How do you think we could confuse historians, years from now?
Ve could take a gutter from my hofbrau and put it on a 109.
Jah, and mount it like it belongs.
hehe If ve could only hear them now..."


----------



## Crimea_River (Dec 15, 2009)

LMAO!


----------



## vikingBerserker (Dec 15, 2009)

Nice!


----------



## beaupower32 (Dec 15, 2009)

Thats pretty funny!


----------



## Airframes (Dec 15, 2009)

It could always be an airborne bratwurst delivery system....dropped hot, ready to eat.............


----------



## beaupower32 (Dec 16, 2009)

Airframes said:


> It could always be an airborne bratwurst delivery system....dropped hot, ready to eat.............


lol

I think its some sort of Radio Mast IMHO.


----------



## evangilder (Dec 16, 2009)

Ah, the weiner heater.


----------



## BikerBabe (Dec 16, 2009)

...mit sauerkraut und gemüse...


----------



## Capt. Vick (Dec 17, 2009)




----------



## Airframes (Dec 17, 2009)

Oder, eine Goulash Kannone ?


----------



## GrauGeist (Dec 17, 2009)

Die Schnitzel Wurfer!!


----------



## Njaco (Dec 17, 2009)

Its a potty dump - early prototype


----------



## evangilder (Dec 18, 2009)

It's a phallic symbol, my airplane's got a bigger one than yours...


----------



## vikingBerserker (Dec 18, 2009)




----------



## beaupower32 (Dec 18, 2009)

Talk about flying high and carrying a big stick.


----------



## Airframes (Dec 18, 2009)

It's a dummy, telescopic, 88mm cannon. Extends in front and scares the s**t out of the enemy by its very appearance!!


----------



## Crimea_River (Dec 18, 2009)

I get the feeling nobody really knows what this thing is.


----------



## evangilder (Dec 18, 2009)

Where do you get that idea?


----------



## beaupower32 (Dec 18, 2009)

Its a extended relief tube to they dont get piss all over the plane.


----------



## BikerBabe (Dec 18, 2009)

Naaaaaaaaah, it's a cigar holder for Dolfo's cigars, what else???


----------



## Soren (Dec 19, 2009)

Keep coming with the theories guys, we might hit jackpot in the end


----------



## evangilder (Dec 19, 2009)

It a test aircraft for a much larger Horn of Jericho. They want the Stukas to sound much meaner. The idea was conceived after opening a box of GI Cracker Jacks and getting the whistle inside...


----------



## Njaco (Dec 19, 2009)

Its one of those new hybrid Bf 109s? Uses Prune seed oil.


----------



## vikingBerserker (Dec 19, 2009)

LMAO


----------



## GrauGeist (Dec 19, 2009)

Dang...I just figured it out and I'm really surprised no one else saw this before I did...

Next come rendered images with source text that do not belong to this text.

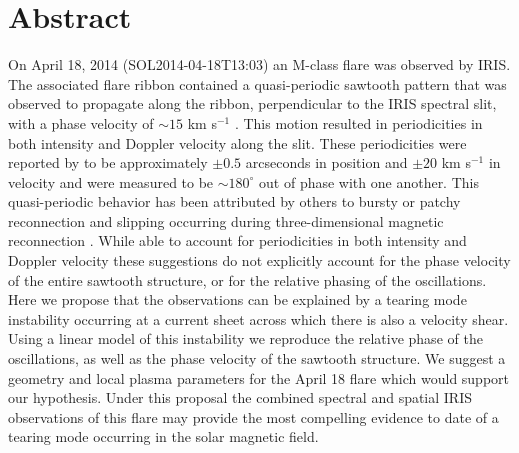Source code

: 

\newcommand{\curl}{\nabla \times}
\newcommand{\grad}{\nabla}
\newcommand{\pardiv}[3]{\frac{\partial^{#3} {#1}}{\partial {#2}^{#3}}}
\newcommand{\adiv}[1]{\frac{D {#1}}{Dt}}
\newcommand{\adivlong}[1]{\frac{\partial{#1}}{\partial t} + (\mathbf{u} \cdot \nabla){#1}}
\newcommand{\BLQ}{BLQ}


\newcommand{\gmodel}{.00928}
\newcommand{\Lundquistmodel}{10^4}
\newcommand{\kmodel}{.1315}
\newcommand{\posmodel}{[86,18]}








\section{Abstract}
	On April 18, 2014 (SOL2014-04-18T13:03) an M-class flare was observed by IRIS.  The associated flare ribbon contained a quasi-periodic sawtooth pattern that was observed to propagate along the ribbon, perpendicular to the IRIS spectral slit, with a phase velocity of $\sim 15$ km s$^{-1}$ \citep{Brannon2015}.  This motion resulted in periodicities in both intensity and Doppler velocity along the slit.  These periodicities were reported by \citet{Brannon2015} to be approximately $\pm0.5$ arcseconds in position and $\pm20$ km s$^{-1}$ in velocity and were measured to be $\sim180^{\circ}$ out of phase with one another. This quasi-periodic behavior has been attributed by others to bursty or patchy reconnection \citep{Brosius2015,Brosius2016} and slipping occurring during three-dimensional magnetic reconnection \citep{Li2015,Li2016}.  While able to account for periodicities in both intensity and Doppler velocity these suggestions do not explicitly account for the phase velocity of the entire sawtooth structure, or for the relative phasing of the oscillations. Here we propose that the observations can be explained by a tearing mode instability occurring at a current sheet across which there is also a velocity shear. Using a linear model of this instability we reproduce the relative phase of the oscillations, as well as the phase velocity of the sawtooth structure.   We suggest a geometry and local plasma parameters for the April 18 flare which would support our hypothesis.  Under this proposal the combined spectral and spatial IRIS observations of this flare may provide the most compelling evidence to date of a tearing mode occurring in the solar magnetic field.



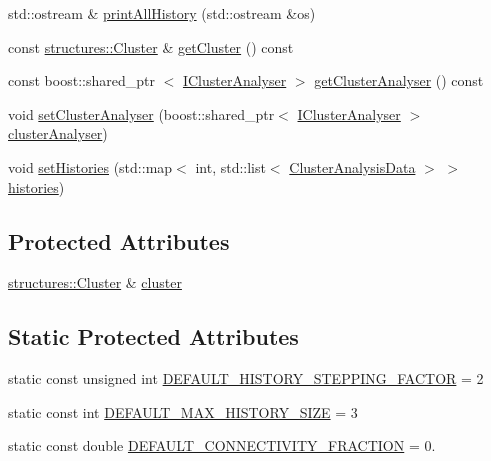 \begin{DoxyCompactItemize}
\item 
std\-::ostream \& \hyperlink{classcryomesh_1_1manipulators_1_1ClusterArchitect_a27c696f8203fb914e51a223eee562254}{print\-All\-History} (std\-::ostream \&os)
\item 
const \hyperlink{classcryomesh_1_1structures_1_1Cluster}{structures\-::\-Cluster} \& \hyperlink{classcryomesh_1_1manipulators_1_1ClusterArchitect_a3e561db659ae0d4a4d46e22741772994}{get\-Cluster} () const 
\item 
const boost\-::shared\-\_\-ptr\*
$<$ \hyperlink{classcryomesh_1_1manipulators_1_1IClusterAnalyser}{\-I\-Cluster\-Analyser} $>$ \hyperlink{classcryomesh_1_1manipulators_1_1ClusterArchitect_aa46dba6257689b3c467afb988f2efb22}{get\-Cluster\-Analyser} () const 
\item 
void \hyperlink{classcryomesh_1_1manipulators_1_1ClusterArchitect_a88493418dae7b67370f090c389ae0bfa}{set\-Cluster\-Analyser} (boost\-::shared\-\_\-ptr$<$ \hyperlink{classcryomesh_1_1manipulators_1_1IClusterAnalyser}{\-I\-Cluster\-Analyser} $>$ \hyperlink{classcryomesh_1_1manipulators_1_1ClusterArchitect_a376af658286be49dc6fc5fea9927c7bc}{cluster\-Analyser})
\item 
void \hyperlink{classcryomesh_1_1manipulators_1_1ClusterArchitect_af8c67291845601ffd8c9e740ea868db0}{set\-Histories} (std\-::map$<$ int, std\-::list$<$ \hyperlink{classcryomesh_1_1manipulators_1_1ClusterAnalysisData}{\-Cluster\-Analysis\-Data} $>$ $>$ \hyperlink{classcryomesh_1_1manipulators_1_1ClusterArchitect_a8414fe32bad8df5943f91018b9258112}{histories})
\end{DoxyCompactItemize}
\subsection*{\-Protected \-Attributes}
\begin{DoxyCompactItemize}
\item 
\hyperlink{classcryomesh_1_1structures_1_1Cluster}{structures\-::\-Cluster} \& \hyperlink{classcryomesh_1_1manipulators_1_1ClusterArchitect_a66c39a642d37c989c59c6176adfe12c1}{cluster}
\end{DoxyCompactItemize}
\subsection*{\-Static \-Protected \-Attributes}
\begin{DoxyCompactItemize}
\item 
static const unsigned int \hyperlink{classcryomesh_1_1manipulators_1_1ClusterArchitect_ab79a6ae93e47eaf107d78ed558f41d83}{\-D\-E\-F\-A\-U\-L\-T\-\_\-\-H\-I\-S\-T\-O\-R\-Y\-\_\-\-S\-T\-E\-P\-P\-I\-N\-G\-\_\-\-F\-A\-C\-T\-O\-R} = 2
\item 
static const int \hyperlink{classcryomesh_1_1manipulators_1_1ClusterArchitect_aedfa4722a69f72fcb1a9094dd584495d}{\-D\-E\-F\-A\-U\-L\-T\-\_\-\-M\-A\-X\-\_\-\-H\-I\-S\-T\-O\-R\-Y\-\_\-\-S\-I\-Z\-E} = 3
\item 
static const double \hyperlink{classcryomesh_1_1manipulators_1_1ClusterArchitect_a6ce4a9d1278748853bd451ef7adcfb36}{\-D\-E\-F\-A\-U\-L\-T\-\_\-\-C\-O\-N\-N\-E\-C\-T\-I\-V\-I\-T\-Y\-\_\-\-F\-R\-A\-C\-T\-I\-O\-N} = 0.
\end{DoxyCompactItemize}
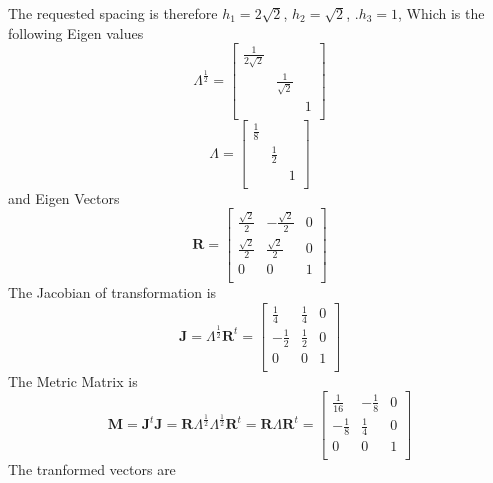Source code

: \documentclass{article}
\begin{document}
The requested spacing is therefore $h_1=2\sqrt{2}$, $h_2=\sqrt{2}$, .$h_3=1$, 
Which is the following Eigen values
\begin{equation}
 \Lambda^\frac{1}{2}=\left[
 \begin{array}{ccc}
   \frac{1}{2\sqrt{2}}&&\\
   &\frac{1}{\sqrt{2}}&\\
   &&1\\
 \end{array}\right]
\end{equation}
\begin{equation}
 \Lambda=\left[
 \begin{array}{ccc}
   \frac{1}{8}&&\\
   &\frac{1}{2}&\\
   &&1\\
 \end{array}\right]
\end{equation}
and Eigen Vectors
\begin{equation}
 \mathbf{R}=\left[
 \begin{array}{ccc}
   \frac{\sqrt{2}}{2}&-\frac{\sqrt{2}}{2}&0\\
   \frac{\sqrt{2}}{2}&\frac{\sqrt{2}}{2}&0\\
   0&0&1\\
 \end{array}\right]
\end{equation}
The Jacobian of transformation is
\begin{equation}
 \mathbf{J}=\Lambda^\frac{1}{2}\mathbf{R}^t=\left[
 \begin{array}{ccc}
   \frac{1}{4}&\frac{1}{4}&0\\
   -\frac{1}{2}&\frac{1}{2}&0\\
   0&0&1\\
 \end{array}\right]
\end{equation}
The Metric Matrix is 
\begin{equation}
 \mathbf{M}=
  \mathbf{J}^t\mathbf{J}=
  \mathbf{R}\Lambda^\frac{1}{2}\Lambda^\frac{1}{2}\mathbf{R}^t=
  \mathbf{R}\Lambda\mathbf{R}^t=
  \left[\begin{array}{ccc}
   \frac{1}{16}&-\frac{1}{8}&0\\
   -\frac{1}{8}&\frac{1}{4}&0\\
   0&0&1\\
 \end{array}\right]
\end{equation}
The tranformed vectors are
\end{document}
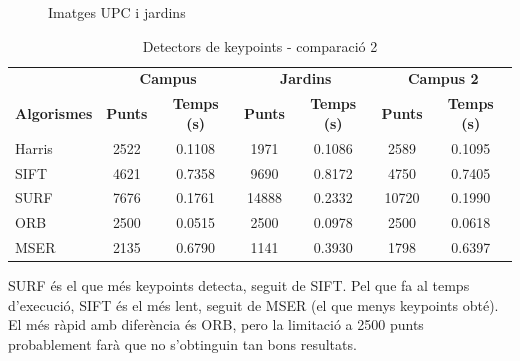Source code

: \begin{figure}[!htb]
				\label{fig:awesome_image3}
			\endminipage
			\caption{Imatges UPC i jardins}
		\end{figure}

		\begin{table}[H]
			\begin{center}
				\begin{tabular}{l | c c | c c | c c}
					& \multicolumn{2}{c|}{\textbf{Campus}} & \multicolumn{2}{c|}{\textbf{Jardins}} & \multicolumn{2}{c}{\textbf{Campus 2}} \\
					\textbf{Algorismes} & \textbf{Punts} & \textbf{Temps (s)} & \textbf{Punts} & \textbf{Temps (s)} & \textbf{Punts} & \textbf{Temps (s)} \\ \hline
					Harris & 2522 & 0.1108 & 1971 & 0.1086 & 2589 & 0.1095 \\
					SIFT & 4621 & 0.7358 & 9690 & 0.8172 & 4750 & 0.7405 \\
					SURF & 7676 & 0.1761 & 14888 & 0.2332 & 10720 & 0.1990 \\
					ORB & 2500 & 0.0515 & 2500 & 0.0978 & 2500 & 0.0618 \\
					MSER & 2135 & 0.6790 & 1141 & 0.3930 & 1798 & 0.6397 \\
				\end{tabular}
			\end{center}
			\caption{Detectors de keypoints - comparació 2}
		\end{table}
		\noindent
		SURF és el que més keypoints detecta, seguit de SIFT. Pel que fa al temps d'execució, SIFT és el més lent, seguit de MSER (el que menys keypoints obté). El més ràpid amb diferència és ORB, pero la
		limitació a 2500 punts probablement farà que no s'obtinguin tan bons resultats.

It's that ever elusive *Sky Hook*!!

Problem solved...now on to the next mystery:
If Teflon is non-stick, how do they get it to stay on the pan?


----------



## B-17engineer (Dec 19, 2009)

It could've just been a very slow, incompetent worker

"Siegfried!" 
"Yes Sir!" 
"Why the hell is there F^%*^ pipe on your 109?" 
"I found it at Gunter's workstation. "


*The 109's test flight*

"Gunter it is your time to shine." 
"Yes sir. "
**Plane takes off and breaks up in mid flight** 
"What the hell happened? "
**Looks over at Sigfried's plane with pipe**
"Oh F*ck....Sigfriend...that was part of the structure...you idiot!"


----------



## Amsel (Dec 20, 2009)

Maybe its not actually a photo of an aircraft, but a photo of a model aircraft with a 'holder'.


----------



## Micdrow (Dec 22, 2009)

This is actually an age old question that has popped up on almost any website that deals with the luftwaffe and as far as I know there has been no answer to this question.


----------



## Bug_racer (Dec 22, 2009)

My guess would be its a pathfinder of some sort . 
Could possibly be some kind of amplifier ?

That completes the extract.